I cleared CAT and the subsequent rounds that followed after that and successfully converted the call from IIM Udaipur, an institute famous for its research-oriented curriculum. The funny thing is that my prior work experience played little to no role in helping me. As a working professional, one tends to lose touch with academics. Especially in my case, I had almost forgotten everything I had learned previously. Even though you brush upon several concepts during CAT preparation, the six months’ wait time invested in the selection process is enough to throw you off track. Such was my case. I had completely lost my course. The lectures were equally tedious since my peers gave answers at lightning speed while I tried to figure out how to shift the calculator from a natural view to a decimal view.

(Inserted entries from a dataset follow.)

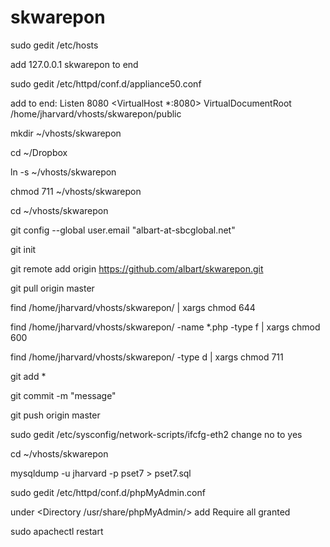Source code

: skwarepon
=========

sudo gedit /etc/hosts

add 127.0.0.1 skwarepon to end

sudo gedit /etc/httpd/conf.d/appliance50.conf

add to end:
Listen 8080
<VirtualHost *:8080>
    VirtualDocumentRoot /home/jharvard/vhosts/skwarepon/public
</VirtualHost>

mkdir ~/vhosts/skwarepon

cd ~/Dropbox

ln -s ~/vhosts/skwarepon

chmod 711 ~/vhosts/skwarepon

cd ~/vhosts/skwarepon

git config --global user.email "albart-at-sbcglobal.net"

git init

git remote add origin https://github.com/albart/skwarepon.git

git pull origin master

find /home/jharvard/vhosts/skwarepon/ | xargs chmod 644

find /home/jharvard/vhosts/skwarepon/ -name *.php -type f | xargs chmod 600

find /home/jharvard/vhosts/skwarepon/ -type d | xargs chmod 711

git add *

git commit -m "message"

git push origin master

sudo gedit /etc/sysconfig/network-scripts/ifcfg-eth2
change no to yes

cd ~/vhosts/skwarepon

mysqldump -u jharvard -p pset7 > pset7.sql

sudo gedit /etc/httpd/conf.d/phpMyAdmin.conf

under <Directory /usr/share/phpMyAdmin/>
add Require all granted

sudo apachectl restart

One also tends to get cautious after being exposed to a certain type of problems or issues. The IT company where I came from had a very demanding job profile. Every second day there was some or the other crucial change that needed to be pushed to the production environment. Also, not only did I work on Saturdays, but many times through the night too! This kind of exposure coloured my views towards starting a business venture or taking any bold decisions in that direction. This was solely because I had seen the worst side of entrepreneurship, and that made my mind biased towards my beliefs, and compelled me to drift away. On the other hand, my friends who were fresh graduates simply had no qualms about taking risks, be it with trying their hand at a start-up idea or running for the student body elections.
Better late than never, I realised that I was missing out on a lot more, not just academics or activities, but on life itself. Here at IIM Udaipur, help is provided to the ones who seek it. Thus, I approached my peers for help and took advantage of the diversity of the Institute. I took some extra efforts to cope with academics, and the ones who helped me were probably the best in their game. I started interacting more, and I suddenly realised that MBA is not about the curriculum, it is all about networking.
In most MBA colleges, an internship is made mandatory as part of the curriculum, so that all students are exposed to the industry trends and have a hands-on experience with the concepts studied during the course. In the MBA program, often, prior work experience remains nothing more than just a sentence on the resume; nothing else, as only a handful students, have course-related experience. A few institutes like IIM Udaipur also let students take up the SEP (Summer Entrepreneurship Program) to test the feasibility of their ideas. This program also provides a stipend to the students.
Thus, in my view, prior work experience is not an important part of an MBA Program. All you need is a diverse resource pool, good mentors and a bit of hard work to help Build U Together.